I use CB's, but that is all within 2 miles in a small town. On the open road, I've had up to 12 miles on the open road with a $35 Cobra CB and dual 3ft whips, but in a crowded metro area, interference can become an issue. If you choose CB's, make sure you use a channel not used by others to avoid conflict and confusion.


----------



## Premier (Nov 20, 2007)

we use cb's in the trucks/loaders when we are close enough other wise we use cell phones, i just kick the guys a couple of bucks each month for there cell bills and require that they have one to use for work. this year i am going to try some motorola hand held 2 ways for our sidewalk crews i think they will work good on our bigger commercial properties. they are rated for 35 miles CLS, im assuming it will be way less in the city.


----------



## Superior L & L (Oct 6, 2006)

We use morse code with our horns


----------



## AC2717 (Jun 20, 2009)

They have a couple of hand held walkie talkies that have a range of at least a mile out there now. I know Bass Pro has them, I was looking at them the other day, had some good reviews


----------



## JeffNY (Dec 19, 2005)

I have some moto 2 ways, they go about 1 mile. thats it. Im not sure how the company gets away with putting 30-40 miles on the packaging. That won't even work if you can SEE the other person 30 miles away.

I'd like CB's, but I don't want to be that guy with a 5' whip on my roof.


----------



## Italiano67 (Feb 16, 2005)

Superior L & L;881928 said:


> We use morse code with our horns


LOL. Good one.


----------



## mcwlandscaping (Sep 8, 2005)

My other driver and I both have blackberrys with bluetooth headsets, should work well.


----------



## Italiano67 (Feb 16, 2005)

i have the Jawbone bluetooth which is supposed to be one of the best and all I hear is complaining from the other callers about not hearing me talk. unless there is no background noise they are nt the best. However I use it snowblowing mainly to catch incoming calls that normally I would not notice.My new 2500HD has the bluetooth built in which I will give a try this winter.


----------



## Mid-Ohio Scaper (Aug 17, 2008)

Breaker, breaker..... Our CB's work pretty good, but we're all within a few miles of one another. So really with any device, it just depends on distance and how much you wanna pay.
10-4


----------



## J.R. Services (Aug 15, 2009)

how about one of these http://www.radioshack.com/product/index.jsp?productId=2526812 with a 48" whip? Farthest apart my trucks are going to be is 6.5 mi.


----------



## Mid-Ohio Scaper (Aug 17, 2008)

J.R. Services;882036 said:


> how about one of these http://www.radioshack.com/product/index.jsp?productId=2526812 with a 48" whip? Farthest apart my trucks are going to be is 6.5 mi.
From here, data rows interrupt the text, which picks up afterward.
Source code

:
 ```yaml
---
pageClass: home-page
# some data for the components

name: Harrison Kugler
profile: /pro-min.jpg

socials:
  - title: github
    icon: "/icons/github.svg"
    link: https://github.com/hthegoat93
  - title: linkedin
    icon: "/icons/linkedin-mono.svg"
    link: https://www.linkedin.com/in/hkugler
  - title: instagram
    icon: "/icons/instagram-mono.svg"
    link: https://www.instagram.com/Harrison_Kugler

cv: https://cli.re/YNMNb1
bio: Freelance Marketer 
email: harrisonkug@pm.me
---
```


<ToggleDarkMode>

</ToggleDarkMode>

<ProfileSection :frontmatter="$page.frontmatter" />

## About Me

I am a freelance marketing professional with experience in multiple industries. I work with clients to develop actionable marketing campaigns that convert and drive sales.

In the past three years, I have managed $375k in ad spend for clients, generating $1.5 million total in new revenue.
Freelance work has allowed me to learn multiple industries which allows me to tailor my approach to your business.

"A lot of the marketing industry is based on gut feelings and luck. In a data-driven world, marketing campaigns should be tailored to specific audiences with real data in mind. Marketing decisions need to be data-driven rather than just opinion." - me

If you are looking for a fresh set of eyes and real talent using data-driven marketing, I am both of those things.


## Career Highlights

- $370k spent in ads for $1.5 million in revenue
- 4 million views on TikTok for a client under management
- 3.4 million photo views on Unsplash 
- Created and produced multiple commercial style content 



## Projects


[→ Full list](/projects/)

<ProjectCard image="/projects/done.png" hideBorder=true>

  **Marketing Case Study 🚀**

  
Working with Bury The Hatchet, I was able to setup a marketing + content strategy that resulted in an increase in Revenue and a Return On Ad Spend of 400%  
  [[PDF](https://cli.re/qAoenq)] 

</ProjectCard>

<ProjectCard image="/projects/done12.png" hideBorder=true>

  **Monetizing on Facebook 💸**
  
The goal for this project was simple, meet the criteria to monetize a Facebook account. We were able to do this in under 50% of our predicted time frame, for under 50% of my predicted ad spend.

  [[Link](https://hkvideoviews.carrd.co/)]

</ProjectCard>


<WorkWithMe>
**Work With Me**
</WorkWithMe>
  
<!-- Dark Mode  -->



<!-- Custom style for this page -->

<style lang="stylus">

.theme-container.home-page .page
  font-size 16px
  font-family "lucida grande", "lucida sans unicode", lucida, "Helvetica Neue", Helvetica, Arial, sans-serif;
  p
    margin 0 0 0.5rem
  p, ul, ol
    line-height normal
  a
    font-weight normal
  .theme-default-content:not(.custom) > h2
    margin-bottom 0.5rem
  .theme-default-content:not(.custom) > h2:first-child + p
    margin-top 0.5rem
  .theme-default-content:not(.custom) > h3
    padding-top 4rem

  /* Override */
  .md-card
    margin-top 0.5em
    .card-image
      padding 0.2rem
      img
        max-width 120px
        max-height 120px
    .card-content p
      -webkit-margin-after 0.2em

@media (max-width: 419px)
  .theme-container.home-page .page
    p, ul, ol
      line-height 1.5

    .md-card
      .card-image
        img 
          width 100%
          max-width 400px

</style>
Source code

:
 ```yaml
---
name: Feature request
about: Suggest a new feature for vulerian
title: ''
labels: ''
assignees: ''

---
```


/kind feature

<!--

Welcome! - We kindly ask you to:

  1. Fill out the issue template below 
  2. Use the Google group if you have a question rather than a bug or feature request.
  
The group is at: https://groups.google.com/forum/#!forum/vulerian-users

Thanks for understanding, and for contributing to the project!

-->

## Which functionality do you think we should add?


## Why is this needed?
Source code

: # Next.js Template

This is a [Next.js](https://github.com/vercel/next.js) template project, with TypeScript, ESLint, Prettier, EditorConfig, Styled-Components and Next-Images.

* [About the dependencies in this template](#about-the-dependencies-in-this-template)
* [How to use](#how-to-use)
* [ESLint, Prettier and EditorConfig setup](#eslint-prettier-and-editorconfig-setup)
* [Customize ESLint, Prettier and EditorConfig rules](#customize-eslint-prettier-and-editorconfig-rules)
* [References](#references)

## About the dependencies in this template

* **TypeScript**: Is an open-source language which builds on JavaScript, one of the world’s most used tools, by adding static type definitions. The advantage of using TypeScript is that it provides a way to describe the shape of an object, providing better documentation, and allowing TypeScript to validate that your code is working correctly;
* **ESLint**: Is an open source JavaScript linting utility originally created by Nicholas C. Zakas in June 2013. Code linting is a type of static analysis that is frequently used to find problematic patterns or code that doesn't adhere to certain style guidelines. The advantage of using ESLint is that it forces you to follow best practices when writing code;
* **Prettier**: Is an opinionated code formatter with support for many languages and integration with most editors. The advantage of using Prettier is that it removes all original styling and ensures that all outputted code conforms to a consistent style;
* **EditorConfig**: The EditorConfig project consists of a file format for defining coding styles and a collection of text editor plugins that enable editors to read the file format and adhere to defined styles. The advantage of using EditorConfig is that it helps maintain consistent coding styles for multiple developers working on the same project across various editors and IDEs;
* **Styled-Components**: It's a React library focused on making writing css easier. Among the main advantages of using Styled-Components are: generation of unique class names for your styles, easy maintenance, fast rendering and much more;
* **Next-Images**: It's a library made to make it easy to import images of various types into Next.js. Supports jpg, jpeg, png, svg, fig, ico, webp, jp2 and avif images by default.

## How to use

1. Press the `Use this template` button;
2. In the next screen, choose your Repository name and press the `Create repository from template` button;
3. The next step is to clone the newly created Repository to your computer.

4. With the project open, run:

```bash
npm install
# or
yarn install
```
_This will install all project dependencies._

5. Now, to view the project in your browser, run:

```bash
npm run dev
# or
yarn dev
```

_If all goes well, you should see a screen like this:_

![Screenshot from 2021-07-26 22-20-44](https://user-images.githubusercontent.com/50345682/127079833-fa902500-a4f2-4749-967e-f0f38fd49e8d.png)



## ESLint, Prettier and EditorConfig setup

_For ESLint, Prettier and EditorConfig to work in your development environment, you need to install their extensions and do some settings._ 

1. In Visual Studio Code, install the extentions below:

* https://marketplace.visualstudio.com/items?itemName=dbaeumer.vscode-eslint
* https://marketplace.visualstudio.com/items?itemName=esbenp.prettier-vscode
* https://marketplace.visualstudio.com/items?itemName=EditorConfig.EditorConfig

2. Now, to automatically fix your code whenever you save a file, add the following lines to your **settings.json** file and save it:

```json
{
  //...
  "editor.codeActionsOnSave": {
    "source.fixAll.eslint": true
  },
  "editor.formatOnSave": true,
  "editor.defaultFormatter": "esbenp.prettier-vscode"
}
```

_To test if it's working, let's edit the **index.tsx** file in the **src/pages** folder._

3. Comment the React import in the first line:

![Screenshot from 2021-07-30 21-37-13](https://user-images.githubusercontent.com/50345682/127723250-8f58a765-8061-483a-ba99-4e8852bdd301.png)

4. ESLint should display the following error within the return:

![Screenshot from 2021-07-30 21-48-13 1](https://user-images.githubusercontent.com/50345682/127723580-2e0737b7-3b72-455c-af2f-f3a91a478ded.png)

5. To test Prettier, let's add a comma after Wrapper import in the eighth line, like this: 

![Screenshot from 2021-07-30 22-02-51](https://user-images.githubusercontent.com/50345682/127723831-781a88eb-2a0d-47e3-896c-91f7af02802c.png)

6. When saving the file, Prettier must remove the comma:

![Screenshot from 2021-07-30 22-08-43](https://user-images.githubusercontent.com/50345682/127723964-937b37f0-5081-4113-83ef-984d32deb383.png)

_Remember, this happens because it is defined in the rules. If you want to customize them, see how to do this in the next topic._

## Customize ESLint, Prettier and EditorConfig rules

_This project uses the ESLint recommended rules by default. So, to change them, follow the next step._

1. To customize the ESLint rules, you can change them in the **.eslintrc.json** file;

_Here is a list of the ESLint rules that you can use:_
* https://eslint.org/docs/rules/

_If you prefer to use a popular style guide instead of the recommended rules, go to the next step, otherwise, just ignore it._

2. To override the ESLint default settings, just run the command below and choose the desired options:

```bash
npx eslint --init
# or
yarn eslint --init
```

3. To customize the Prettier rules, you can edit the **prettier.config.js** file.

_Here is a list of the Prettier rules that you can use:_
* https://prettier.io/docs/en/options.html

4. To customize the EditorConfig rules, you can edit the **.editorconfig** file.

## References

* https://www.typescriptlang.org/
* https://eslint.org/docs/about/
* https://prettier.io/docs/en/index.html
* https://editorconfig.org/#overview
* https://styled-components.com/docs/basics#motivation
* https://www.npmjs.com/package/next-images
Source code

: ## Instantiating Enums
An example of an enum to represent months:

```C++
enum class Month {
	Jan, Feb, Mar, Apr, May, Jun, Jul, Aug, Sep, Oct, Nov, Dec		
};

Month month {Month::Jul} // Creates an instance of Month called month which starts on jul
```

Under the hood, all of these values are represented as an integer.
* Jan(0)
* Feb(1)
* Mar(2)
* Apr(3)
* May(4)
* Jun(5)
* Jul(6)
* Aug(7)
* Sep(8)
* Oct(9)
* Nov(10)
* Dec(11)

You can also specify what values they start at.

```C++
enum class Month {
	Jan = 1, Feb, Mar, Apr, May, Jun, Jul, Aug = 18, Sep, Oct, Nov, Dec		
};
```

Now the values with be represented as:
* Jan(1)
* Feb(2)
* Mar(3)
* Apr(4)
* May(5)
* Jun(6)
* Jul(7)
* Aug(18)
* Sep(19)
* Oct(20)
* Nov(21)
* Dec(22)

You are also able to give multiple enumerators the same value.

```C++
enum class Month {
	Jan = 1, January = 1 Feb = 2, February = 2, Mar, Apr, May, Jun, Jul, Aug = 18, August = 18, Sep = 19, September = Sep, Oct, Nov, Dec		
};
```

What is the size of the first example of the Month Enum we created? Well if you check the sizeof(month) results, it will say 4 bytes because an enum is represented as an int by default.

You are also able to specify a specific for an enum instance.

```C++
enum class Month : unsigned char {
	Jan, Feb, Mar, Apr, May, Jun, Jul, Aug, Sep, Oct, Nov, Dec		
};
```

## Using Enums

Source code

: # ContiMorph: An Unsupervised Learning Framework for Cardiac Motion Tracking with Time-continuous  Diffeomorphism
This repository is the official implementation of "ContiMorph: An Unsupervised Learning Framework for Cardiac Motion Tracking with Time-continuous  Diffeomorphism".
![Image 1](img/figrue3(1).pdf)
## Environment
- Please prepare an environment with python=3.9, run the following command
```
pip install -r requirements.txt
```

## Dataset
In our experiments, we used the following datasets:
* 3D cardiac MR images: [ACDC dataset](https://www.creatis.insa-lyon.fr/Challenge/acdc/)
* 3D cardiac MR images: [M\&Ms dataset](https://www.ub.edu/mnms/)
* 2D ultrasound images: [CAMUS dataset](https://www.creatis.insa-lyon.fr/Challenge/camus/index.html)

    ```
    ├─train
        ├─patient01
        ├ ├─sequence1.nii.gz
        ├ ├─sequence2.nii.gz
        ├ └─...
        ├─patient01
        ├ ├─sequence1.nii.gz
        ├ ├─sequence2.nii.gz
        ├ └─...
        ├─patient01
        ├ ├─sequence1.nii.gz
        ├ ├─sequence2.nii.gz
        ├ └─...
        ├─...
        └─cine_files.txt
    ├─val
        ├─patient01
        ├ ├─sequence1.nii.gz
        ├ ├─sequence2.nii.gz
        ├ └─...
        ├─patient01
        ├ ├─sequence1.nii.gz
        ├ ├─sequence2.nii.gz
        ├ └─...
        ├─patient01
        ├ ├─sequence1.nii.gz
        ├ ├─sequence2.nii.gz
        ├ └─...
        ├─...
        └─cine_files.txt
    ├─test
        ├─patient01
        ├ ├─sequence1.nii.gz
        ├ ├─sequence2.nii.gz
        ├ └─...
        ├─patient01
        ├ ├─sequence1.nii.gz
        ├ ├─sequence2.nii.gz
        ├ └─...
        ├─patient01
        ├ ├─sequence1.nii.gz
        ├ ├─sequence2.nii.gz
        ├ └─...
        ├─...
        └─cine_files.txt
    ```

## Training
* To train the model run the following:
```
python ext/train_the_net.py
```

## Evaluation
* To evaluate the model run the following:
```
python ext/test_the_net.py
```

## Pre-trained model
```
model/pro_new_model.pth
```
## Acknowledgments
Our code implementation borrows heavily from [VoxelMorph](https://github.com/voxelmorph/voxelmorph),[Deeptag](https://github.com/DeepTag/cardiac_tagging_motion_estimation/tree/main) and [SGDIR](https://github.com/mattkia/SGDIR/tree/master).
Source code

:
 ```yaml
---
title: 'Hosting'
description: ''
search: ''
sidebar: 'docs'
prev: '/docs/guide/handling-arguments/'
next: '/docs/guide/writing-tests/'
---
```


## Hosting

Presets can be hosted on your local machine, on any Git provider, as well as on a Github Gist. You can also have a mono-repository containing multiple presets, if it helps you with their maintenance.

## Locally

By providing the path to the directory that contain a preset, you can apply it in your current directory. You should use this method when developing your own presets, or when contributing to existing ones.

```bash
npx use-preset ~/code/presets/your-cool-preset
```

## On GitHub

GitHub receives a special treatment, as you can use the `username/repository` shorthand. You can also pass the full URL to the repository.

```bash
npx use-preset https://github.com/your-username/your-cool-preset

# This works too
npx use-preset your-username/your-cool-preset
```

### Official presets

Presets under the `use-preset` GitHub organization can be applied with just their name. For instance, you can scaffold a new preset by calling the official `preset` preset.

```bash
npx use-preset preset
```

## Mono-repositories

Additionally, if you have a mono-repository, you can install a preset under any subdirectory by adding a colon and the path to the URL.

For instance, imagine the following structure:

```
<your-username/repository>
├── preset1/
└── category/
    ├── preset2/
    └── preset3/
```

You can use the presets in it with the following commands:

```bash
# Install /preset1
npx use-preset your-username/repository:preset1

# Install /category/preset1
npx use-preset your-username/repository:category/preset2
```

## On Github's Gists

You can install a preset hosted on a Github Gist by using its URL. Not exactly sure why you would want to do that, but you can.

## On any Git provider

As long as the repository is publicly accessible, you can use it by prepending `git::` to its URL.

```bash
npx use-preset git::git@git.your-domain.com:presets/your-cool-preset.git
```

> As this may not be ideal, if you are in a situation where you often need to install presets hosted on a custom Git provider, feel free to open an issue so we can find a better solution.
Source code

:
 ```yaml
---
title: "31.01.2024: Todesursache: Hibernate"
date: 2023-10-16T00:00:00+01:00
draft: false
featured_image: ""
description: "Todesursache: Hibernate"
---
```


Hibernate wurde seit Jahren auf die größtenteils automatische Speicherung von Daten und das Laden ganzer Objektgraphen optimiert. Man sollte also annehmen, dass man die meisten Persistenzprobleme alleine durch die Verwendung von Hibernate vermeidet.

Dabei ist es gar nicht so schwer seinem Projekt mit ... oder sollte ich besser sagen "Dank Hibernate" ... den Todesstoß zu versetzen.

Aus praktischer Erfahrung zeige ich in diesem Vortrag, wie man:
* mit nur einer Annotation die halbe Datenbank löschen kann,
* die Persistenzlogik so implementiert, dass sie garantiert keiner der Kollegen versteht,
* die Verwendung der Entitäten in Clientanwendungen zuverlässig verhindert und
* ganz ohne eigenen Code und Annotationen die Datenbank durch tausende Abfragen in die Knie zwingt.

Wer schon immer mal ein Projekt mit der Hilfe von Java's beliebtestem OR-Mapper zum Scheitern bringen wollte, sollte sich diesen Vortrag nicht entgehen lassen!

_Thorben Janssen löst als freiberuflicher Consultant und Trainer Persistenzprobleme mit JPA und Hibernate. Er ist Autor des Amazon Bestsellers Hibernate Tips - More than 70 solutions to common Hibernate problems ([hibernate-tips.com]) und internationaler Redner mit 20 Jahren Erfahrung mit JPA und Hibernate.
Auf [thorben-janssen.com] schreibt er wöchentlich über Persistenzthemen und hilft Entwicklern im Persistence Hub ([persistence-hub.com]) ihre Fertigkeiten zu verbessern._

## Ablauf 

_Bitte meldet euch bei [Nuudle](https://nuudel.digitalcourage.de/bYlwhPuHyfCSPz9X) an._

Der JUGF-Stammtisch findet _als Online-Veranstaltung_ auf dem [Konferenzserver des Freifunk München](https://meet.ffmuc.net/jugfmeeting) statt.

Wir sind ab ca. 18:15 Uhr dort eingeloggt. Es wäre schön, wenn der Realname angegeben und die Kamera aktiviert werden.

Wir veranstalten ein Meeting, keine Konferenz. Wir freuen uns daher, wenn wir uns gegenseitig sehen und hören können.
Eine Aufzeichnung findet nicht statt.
Never used that one. I have one of these http://cobra.com/products/mobile-cb-radios/18-wx-st-ii-with-soundtracker-and-noaa-weather 
I bought this one for the NOAA weather radio feature.
It's a cobra, so it's gotta be good.

One more thing..... Get your CB tuned, it's like $15 or so and well worth it.


----------



## GatorDL55 (Jan 18, 2008)

Get a CB and if you need further distance, just go on ebay and get a foot warmer (amplifier).


----------



## BMWSTUD25 (Aug 21, 2008)

Superior L & L;881928 said:


> We use morse code with our horns


HAHA :laughing::laughing:


----------



## 1olddogtwo (Aug 6, 2007)

we do like the police, we pull up to the other drivers window


----------



## hydro_37 (Sep 10, 2006)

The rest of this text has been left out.